• _What the task requires_:
In the data below, locate each line with the word "program" and list it.

• _Supplied entries_:

<<<<

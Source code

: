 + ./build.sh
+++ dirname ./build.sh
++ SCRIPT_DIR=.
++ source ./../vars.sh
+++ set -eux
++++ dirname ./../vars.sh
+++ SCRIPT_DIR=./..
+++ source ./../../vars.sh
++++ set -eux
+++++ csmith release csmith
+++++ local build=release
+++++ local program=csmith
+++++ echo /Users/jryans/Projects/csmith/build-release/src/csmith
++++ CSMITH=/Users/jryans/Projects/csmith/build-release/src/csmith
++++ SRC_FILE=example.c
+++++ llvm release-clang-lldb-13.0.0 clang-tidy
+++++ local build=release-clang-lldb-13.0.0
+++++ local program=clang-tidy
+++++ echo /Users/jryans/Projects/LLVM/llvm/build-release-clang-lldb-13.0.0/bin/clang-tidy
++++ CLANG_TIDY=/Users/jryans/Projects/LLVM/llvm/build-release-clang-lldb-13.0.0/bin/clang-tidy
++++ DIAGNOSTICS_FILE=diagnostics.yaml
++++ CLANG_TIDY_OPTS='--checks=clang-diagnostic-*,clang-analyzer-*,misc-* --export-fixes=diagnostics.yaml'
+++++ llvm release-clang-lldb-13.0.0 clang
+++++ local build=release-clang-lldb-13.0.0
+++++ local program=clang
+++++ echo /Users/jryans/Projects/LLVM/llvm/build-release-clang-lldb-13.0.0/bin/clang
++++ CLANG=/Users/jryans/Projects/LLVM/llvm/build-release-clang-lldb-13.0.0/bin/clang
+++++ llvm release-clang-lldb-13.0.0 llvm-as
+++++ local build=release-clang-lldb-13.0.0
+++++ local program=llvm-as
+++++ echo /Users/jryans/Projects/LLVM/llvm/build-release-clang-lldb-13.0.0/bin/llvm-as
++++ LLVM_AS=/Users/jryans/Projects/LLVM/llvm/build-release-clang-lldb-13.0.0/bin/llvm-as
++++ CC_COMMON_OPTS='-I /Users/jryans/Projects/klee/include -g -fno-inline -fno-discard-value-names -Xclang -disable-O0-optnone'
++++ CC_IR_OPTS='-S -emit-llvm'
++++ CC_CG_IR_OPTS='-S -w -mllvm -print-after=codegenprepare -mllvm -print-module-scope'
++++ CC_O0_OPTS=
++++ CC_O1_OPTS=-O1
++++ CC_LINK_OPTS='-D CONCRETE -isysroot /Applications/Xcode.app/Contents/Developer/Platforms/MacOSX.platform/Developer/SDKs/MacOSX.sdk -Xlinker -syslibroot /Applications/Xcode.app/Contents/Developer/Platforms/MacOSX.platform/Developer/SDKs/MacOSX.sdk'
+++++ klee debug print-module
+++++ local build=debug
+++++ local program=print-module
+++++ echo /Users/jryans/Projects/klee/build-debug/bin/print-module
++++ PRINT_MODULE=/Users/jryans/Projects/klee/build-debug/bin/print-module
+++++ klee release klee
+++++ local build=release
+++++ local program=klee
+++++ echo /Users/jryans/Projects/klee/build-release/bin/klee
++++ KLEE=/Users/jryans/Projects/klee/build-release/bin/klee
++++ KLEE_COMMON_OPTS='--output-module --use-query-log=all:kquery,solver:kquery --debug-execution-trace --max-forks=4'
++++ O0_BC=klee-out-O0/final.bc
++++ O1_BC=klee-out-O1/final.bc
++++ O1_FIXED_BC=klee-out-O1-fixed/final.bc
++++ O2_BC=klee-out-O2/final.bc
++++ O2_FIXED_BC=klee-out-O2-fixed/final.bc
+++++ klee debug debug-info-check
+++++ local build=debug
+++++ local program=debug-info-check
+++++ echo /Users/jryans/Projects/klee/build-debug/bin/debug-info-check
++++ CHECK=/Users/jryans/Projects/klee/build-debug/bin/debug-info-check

>>>>
<<<<

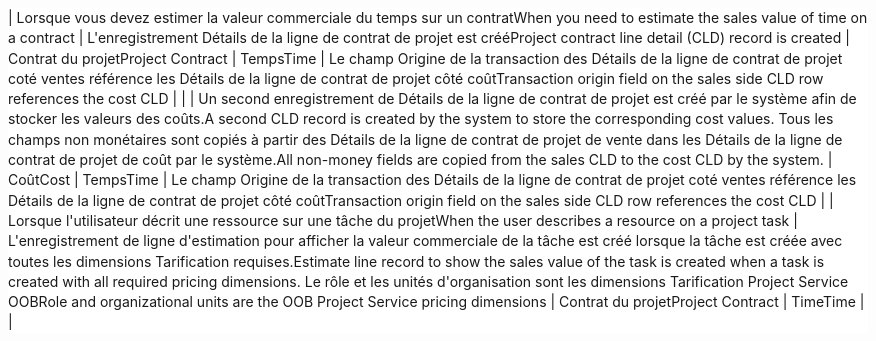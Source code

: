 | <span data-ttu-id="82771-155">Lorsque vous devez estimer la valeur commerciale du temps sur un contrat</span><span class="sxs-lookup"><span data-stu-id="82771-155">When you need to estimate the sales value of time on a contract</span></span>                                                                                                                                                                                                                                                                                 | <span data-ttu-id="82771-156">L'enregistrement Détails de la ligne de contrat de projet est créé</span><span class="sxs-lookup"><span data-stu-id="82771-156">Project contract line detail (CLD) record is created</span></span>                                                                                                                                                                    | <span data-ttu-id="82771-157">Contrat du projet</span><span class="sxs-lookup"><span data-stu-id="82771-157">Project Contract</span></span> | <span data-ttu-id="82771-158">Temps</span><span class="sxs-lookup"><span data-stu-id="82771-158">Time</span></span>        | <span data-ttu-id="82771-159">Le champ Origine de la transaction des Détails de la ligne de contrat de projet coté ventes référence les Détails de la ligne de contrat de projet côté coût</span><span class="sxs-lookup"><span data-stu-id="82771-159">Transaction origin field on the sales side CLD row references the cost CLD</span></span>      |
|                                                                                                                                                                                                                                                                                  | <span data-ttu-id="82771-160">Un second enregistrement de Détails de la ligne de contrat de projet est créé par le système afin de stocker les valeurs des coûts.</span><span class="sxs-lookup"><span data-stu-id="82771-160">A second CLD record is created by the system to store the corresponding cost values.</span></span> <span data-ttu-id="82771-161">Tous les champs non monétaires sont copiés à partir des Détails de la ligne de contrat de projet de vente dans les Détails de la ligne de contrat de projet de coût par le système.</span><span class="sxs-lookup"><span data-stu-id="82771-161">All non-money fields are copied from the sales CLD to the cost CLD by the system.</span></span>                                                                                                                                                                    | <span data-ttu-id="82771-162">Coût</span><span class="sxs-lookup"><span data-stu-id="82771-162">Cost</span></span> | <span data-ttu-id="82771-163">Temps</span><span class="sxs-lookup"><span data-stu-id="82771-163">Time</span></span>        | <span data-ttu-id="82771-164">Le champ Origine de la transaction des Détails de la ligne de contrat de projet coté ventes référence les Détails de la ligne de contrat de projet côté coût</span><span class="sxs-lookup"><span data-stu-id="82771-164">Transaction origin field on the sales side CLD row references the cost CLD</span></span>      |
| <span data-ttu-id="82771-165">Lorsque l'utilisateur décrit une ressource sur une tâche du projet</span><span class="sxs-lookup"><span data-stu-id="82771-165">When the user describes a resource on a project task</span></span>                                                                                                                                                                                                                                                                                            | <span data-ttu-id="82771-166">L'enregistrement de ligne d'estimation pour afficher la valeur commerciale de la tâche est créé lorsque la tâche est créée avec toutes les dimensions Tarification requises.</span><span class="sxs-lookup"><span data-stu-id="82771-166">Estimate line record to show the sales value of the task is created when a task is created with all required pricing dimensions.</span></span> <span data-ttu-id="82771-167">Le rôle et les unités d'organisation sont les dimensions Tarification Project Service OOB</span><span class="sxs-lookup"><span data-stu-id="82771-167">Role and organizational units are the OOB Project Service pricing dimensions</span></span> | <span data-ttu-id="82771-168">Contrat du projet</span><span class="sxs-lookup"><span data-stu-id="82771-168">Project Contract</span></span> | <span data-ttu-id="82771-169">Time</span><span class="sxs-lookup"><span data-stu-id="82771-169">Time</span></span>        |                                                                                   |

>>>>

• _Worked solution_:
+++++ local program=csmith
+++++ local program=clang-tidy
+++++ local program=clang
+++++ local program=llvm-as
+++++ local program=print-module
+++++ local program=klee
+++++ local program=debug-info-check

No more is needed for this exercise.